* Problem description
Starting at the line holding "Email: jakub.mozdzen2@gmail.com<br>" and finishing at the line holding "avec les seeds", transcribe the material exactly, keeping both ends but no pictures.

* Extracted data
——————

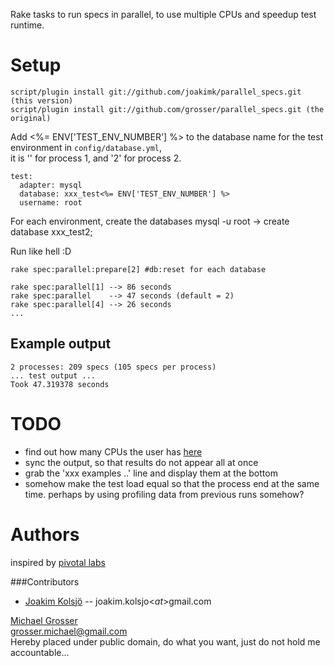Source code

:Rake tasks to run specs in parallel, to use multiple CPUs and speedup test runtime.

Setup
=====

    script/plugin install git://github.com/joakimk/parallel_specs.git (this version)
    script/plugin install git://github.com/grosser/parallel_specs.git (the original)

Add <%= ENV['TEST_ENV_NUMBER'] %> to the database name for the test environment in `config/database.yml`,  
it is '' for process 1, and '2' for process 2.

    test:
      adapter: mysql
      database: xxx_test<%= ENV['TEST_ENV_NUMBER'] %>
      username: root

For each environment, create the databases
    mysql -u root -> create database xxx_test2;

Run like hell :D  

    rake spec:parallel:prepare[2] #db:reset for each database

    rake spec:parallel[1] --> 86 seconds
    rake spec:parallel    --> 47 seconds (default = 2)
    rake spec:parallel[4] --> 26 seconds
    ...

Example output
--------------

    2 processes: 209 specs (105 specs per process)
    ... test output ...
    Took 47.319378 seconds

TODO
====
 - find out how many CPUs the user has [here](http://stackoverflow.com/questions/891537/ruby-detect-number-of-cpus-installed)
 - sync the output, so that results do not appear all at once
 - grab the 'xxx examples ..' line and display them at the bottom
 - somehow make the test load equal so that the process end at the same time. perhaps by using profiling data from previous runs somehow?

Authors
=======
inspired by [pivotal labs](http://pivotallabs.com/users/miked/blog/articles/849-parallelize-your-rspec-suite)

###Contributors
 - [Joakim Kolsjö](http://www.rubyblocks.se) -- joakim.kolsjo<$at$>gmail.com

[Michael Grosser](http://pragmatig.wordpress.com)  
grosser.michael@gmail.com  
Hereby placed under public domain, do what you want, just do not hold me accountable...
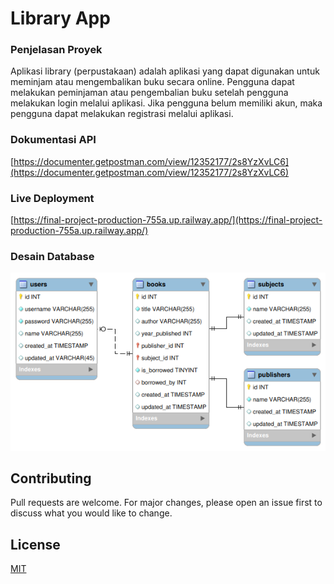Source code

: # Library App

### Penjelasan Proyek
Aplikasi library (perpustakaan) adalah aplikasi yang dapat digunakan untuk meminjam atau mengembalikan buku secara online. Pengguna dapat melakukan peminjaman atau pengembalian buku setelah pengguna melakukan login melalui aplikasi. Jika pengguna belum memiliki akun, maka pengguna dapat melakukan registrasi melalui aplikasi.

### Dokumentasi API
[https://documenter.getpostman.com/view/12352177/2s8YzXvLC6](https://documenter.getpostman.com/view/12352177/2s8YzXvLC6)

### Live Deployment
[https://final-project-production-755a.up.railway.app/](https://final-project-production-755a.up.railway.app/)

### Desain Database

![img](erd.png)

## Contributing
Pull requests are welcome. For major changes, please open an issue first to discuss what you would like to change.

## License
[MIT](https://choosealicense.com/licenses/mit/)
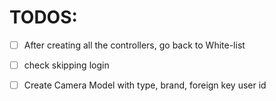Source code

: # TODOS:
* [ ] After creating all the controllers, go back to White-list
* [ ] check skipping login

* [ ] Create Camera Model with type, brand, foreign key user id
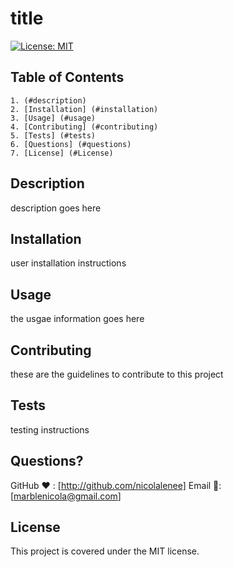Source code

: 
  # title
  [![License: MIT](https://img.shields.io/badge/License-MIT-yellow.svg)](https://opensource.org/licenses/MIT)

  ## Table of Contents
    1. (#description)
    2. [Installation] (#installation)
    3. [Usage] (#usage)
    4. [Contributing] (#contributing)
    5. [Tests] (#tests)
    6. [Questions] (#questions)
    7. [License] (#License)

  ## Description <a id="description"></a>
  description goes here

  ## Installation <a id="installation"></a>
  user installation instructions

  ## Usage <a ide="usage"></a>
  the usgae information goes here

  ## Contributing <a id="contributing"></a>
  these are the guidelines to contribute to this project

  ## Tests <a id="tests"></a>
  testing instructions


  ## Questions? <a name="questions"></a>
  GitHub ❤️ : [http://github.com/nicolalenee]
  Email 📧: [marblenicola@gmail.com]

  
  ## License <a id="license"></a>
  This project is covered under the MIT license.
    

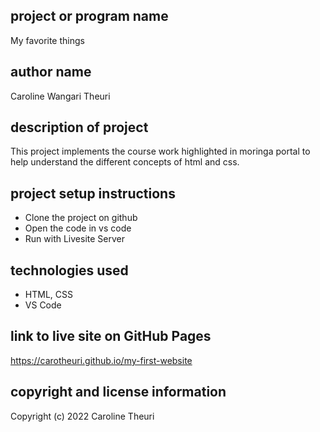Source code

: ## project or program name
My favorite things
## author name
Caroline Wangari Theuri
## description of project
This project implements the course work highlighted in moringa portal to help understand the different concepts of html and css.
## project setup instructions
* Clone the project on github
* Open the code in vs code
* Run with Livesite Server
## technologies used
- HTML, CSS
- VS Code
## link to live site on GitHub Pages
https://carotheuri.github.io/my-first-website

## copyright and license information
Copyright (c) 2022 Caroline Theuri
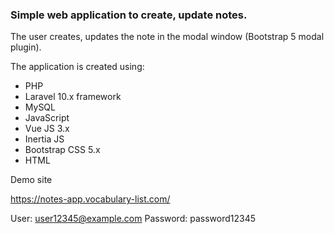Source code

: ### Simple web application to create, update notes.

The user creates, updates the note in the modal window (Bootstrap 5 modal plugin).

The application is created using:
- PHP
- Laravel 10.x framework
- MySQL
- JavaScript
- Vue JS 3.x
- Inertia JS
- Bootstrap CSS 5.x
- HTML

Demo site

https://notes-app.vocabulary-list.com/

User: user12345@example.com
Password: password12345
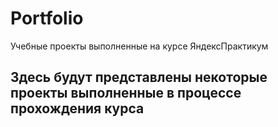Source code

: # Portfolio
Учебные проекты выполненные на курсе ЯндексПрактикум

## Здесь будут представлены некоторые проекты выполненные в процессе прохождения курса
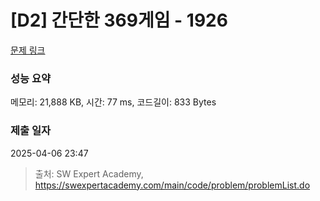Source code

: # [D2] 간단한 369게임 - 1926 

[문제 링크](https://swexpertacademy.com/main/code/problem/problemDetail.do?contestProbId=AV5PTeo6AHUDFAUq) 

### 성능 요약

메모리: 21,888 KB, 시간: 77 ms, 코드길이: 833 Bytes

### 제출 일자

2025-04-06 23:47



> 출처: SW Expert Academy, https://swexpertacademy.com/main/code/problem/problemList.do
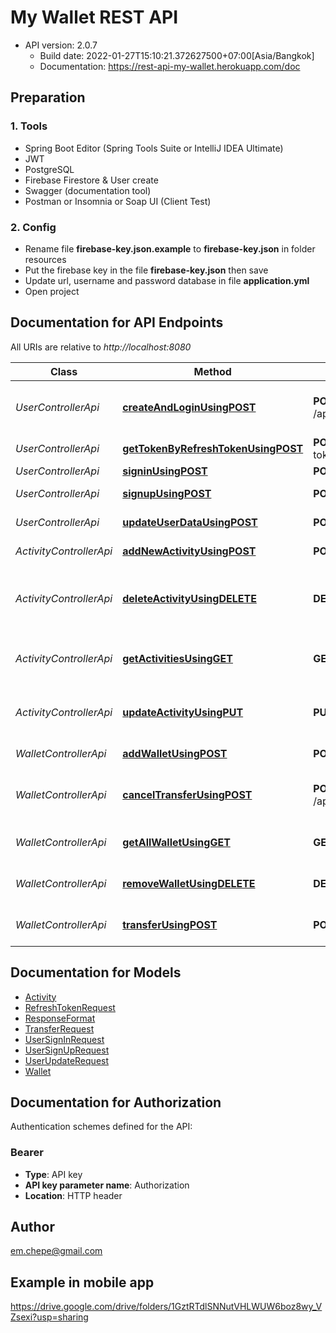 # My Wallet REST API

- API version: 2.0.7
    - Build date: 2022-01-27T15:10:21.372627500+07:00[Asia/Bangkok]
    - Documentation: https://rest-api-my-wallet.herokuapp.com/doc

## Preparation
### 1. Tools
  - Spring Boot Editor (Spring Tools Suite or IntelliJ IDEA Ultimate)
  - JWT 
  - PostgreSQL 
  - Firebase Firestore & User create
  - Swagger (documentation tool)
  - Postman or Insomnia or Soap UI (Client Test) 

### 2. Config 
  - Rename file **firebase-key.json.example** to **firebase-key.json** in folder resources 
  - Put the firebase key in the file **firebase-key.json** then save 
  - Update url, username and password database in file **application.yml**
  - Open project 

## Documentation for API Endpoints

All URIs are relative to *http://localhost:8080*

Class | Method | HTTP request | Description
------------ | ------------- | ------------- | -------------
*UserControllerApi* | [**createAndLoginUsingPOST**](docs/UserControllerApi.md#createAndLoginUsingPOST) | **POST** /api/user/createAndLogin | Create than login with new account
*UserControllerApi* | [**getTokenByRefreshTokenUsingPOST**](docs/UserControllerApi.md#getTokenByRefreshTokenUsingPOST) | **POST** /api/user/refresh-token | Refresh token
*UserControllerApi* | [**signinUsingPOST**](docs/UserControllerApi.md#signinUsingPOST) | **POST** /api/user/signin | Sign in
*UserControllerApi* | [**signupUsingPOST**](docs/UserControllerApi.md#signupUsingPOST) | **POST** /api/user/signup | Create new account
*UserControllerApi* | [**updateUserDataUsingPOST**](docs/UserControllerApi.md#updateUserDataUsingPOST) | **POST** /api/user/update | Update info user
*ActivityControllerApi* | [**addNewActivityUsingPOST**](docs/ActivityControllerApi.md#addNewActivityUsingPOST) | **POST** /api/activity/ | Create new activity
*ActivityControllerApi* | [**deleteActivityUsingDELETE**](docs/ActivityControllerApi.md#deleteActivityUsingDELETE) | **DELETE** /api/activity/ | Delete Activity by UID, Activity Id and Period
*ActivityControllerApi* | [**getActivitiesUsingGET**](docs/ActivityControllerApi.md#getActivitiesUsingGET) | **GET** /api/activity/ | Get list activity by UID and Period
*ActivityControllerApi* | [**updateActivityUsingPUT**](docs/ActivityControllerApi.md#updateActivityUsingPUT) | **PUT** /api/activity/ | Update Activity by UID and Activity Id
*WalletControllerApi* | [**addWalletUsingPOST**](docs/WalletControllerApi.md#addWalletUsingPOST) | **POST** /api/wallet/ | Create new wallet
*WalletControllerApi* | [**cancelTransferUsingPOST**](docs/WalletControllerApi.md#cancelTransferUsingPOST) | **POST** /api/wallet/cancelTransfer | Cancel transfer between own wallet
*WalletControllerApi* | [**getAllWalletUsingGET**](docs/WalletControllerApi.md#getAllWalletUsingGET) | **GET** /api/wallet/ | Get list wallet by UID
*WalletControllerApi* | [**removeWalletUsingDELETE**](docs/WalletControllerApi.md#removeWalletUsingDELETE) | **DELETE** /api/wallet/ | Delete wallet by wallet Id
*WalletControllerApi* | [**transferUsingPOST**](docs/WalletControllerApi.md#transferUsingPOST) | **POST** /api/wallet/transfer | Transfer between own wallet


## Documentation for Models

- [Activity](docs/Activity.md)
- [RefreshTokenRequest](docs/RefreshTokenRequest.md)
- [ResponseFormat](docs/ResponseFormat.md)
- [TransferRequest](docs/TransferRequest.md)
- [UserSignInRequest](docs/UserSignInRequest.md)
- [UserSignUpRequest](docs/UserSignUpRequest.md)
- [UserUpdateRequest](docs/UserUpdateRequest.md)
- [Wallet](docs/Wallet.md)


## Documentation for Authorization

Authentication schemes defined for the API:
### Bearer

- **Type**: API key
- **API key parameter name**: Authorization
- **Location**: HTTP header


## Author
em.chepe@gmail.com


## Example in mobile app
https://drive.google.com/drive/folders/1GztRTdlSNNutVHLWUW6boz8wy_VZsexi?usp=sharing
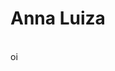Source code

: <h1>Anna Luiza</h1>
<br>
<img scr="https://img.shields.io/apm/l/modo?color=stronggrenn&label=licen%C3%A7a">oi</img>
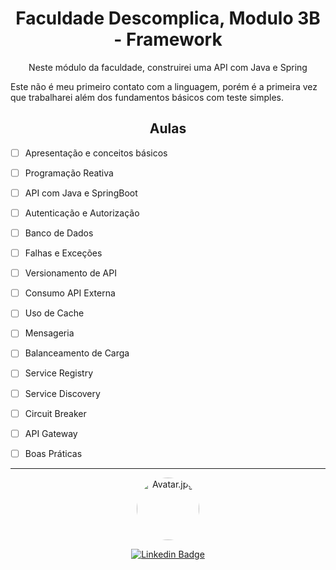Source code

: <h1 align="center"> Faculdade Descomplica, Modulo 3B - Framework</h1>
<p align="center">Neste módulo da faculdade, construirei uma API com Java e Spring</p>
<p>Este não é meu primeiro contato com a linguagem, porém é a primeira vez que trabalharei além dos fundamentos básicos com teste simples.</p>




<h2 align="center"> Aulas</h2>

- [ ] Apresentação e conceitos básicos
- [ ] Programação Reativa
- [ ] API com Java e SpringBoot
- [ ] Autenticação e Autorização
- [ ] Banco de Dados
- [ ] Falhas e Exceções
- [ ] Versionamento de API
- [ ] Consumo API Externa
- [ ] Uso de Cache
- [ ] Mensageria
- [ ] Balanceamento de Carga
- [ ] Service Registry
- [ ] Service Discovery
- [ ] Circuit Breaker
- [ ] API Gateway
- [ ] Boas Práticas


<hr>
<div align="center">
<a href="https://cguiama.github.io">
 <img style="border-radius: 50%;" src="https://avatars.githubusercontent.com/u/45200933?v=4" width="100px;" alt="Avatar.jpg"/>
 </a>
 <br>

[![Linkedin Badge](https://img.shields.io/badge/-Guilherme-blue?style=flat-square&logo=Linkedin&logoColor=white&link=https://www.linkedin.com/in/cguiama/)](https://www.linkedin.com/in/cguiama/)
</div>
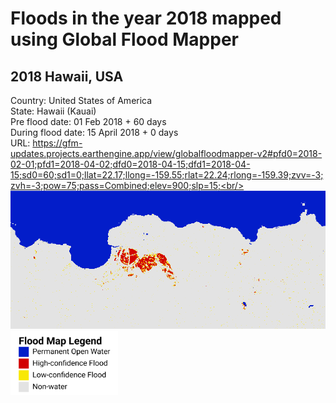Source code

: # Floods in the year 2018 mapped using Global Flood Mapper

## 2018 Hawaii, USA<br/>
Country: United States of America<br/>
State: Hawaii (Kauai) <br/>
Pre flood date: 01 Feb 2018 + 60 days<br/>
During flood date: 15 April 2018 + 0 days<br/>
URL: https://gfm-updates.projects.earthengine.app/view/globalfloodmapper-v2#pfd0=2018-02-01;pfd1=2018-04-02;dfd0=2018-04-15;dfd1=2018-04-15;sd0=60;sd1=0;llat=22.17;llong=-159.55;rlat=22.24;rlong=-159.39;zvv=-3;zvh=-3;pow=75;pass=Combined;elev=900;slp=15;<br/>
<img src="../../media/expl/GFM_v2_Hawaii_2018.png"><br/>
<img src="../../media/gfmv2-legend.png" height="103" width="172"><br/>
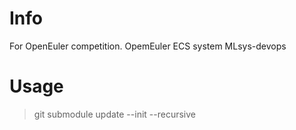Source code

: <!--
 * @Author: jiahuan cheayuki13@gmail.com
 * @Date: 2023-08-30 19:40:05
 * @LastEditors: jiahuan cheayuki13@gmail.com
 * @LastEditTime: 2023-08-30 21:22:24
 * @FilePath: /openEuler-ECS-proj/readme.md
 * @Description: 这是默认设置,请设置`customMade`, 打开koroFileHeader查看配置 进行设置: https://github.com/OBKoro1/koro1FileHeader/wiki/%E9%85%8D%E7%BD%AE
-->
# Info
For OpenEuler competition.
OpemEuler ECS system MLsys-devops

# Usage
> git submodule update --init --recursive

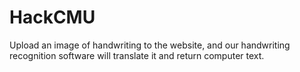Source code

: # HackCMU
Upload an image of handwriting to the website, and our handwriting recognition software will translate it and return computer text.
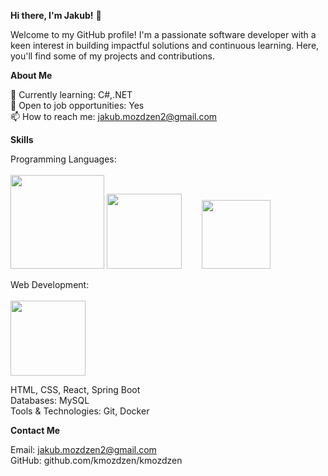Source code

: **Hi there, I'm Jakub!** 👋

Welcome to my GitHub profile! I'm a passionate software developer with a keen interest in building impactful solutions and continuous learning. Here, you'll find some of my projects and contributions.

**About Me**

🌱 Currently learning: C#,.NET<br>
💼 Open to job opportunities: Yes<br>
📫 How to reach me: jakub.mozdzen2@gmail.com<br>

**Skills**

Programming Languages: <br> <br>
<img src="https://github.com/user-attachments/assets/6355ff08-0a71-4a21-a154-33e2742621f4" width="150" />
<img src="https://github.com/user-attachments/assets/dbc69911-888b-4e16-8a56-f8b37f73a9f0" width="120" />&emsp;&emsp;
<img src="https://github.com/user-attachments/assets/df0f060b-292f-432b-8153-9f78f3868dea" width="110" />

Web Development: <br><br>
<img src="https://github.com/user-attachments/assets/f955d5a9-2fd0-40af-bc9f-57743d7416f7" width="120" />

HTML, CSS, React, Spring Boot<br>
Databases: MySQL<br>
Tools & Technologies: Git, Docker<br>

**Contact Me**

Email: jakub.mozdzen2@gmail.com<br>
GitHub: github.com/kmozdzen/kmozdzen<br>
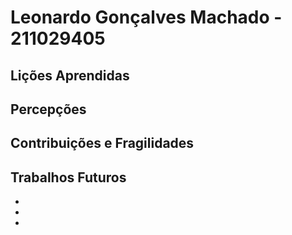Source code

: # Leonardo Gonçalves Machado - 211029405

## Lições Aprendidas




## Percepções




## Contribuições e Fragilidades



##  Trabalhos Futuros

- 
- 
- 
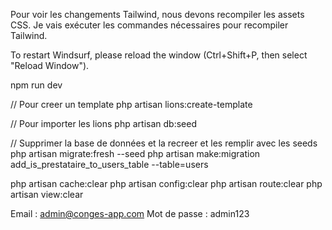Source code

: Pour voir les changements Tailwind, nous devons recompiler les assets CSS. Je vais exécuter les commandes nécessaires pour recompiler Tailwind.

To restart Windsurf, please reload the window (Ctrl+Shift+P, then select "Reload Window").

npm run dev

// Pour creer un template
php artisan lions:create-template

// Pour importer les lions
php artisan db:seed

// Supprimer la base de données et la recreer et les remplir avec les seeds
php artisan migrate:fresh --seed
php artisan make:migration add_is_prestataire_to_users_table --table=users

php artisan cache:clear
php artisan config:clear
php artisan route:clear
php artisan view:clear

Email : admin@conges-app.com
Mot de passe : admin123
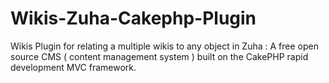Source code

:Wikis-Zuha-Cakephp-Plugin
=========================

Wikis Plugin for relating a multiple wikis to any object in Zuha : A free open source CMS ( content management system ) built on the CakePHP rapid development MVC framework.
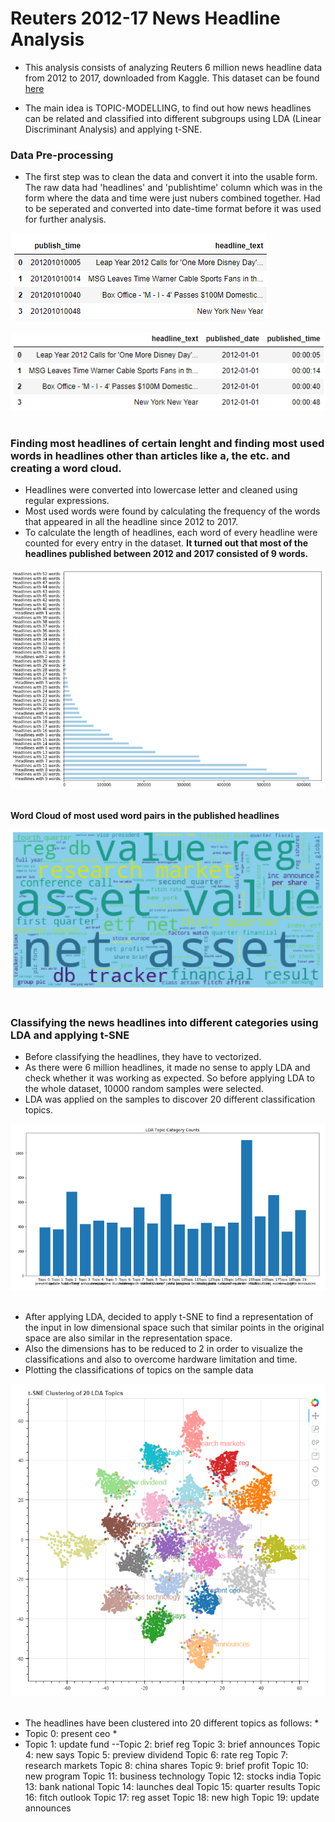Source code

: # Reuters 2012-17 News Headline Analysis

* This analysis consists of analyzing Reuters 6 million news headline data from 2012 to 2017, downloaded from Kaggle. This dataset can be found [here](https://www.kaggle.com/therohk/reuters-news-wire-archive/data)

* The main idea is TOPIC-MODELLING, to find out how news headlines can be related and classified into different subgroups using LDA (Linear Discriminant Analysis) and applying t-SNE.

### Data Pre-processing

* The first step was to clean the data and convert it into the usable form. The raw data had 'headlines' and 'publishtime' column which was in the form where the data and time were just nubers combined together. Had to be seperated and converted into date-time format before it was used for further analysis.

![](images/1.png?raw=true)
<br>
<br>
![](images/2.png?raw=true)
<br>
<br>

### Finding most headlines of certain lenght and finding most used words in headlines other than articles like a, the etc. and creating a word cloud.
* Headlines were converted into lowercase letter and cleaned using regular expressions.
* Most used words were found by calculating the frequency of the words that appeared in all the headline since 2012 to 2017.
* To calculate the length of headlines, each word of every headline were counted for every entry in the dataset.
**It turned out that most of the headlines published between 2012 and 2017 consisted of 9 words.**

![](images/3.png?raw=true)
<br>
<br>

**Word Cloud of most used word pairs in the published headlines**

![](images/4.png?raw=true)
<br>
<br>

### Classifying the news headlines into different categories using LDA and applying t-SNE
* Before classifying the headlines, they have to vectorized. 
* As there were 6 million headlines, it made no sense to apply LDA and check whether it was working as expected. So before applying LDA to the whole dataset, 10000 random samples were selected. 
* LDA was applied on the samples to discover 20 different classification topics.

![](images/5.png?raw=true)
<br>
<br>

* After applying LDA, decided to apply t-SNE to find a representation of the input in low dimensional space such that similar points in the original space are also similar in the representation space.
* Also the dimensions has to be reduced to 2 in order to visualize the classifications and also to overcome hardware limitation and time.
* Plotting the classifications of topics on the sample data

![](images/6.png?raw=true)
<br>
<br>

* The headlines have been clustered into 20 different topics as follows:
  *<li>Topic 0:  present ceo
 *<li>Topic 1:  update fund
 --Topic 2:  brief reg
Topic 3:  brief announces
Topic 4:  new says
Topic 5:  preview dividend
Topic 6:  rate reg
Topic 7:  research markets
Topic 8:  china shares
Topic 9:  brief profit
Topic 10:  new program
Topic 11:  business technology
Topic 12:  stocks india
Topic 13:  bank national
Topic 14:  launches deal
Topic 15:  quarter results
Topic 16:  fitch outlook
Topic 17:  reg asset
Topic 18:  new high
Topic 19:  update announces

——————

* Response below
Email: jakub.mozdzen2@gmail.com<br>
GitHub: github.com/kmozdzen/kmozdzen<br>
Source code

: # Leonardo Gonçalves Machado - 211029405

## Lições Aprendidas




## Percepções




## Contribuições e Fragilidades



##  Trabalhos Futuros

- 
- 
- 
Source code

: Pour voir les changements Tailwind, nous devons recompiler les assets CSS. Je vais exécuter les commandes nécessaires pour recompiler Tailwind.

To restart Windsurf, please reload the window (Ctrl+Shift+P, then select "Reload Window").

npm run dev

// Pour creer un template
php artisan lions:create-template

// Pour importer les lions
php artisan db:seed

// Supprimer la base de données et la recreer et les remplir avec les seeds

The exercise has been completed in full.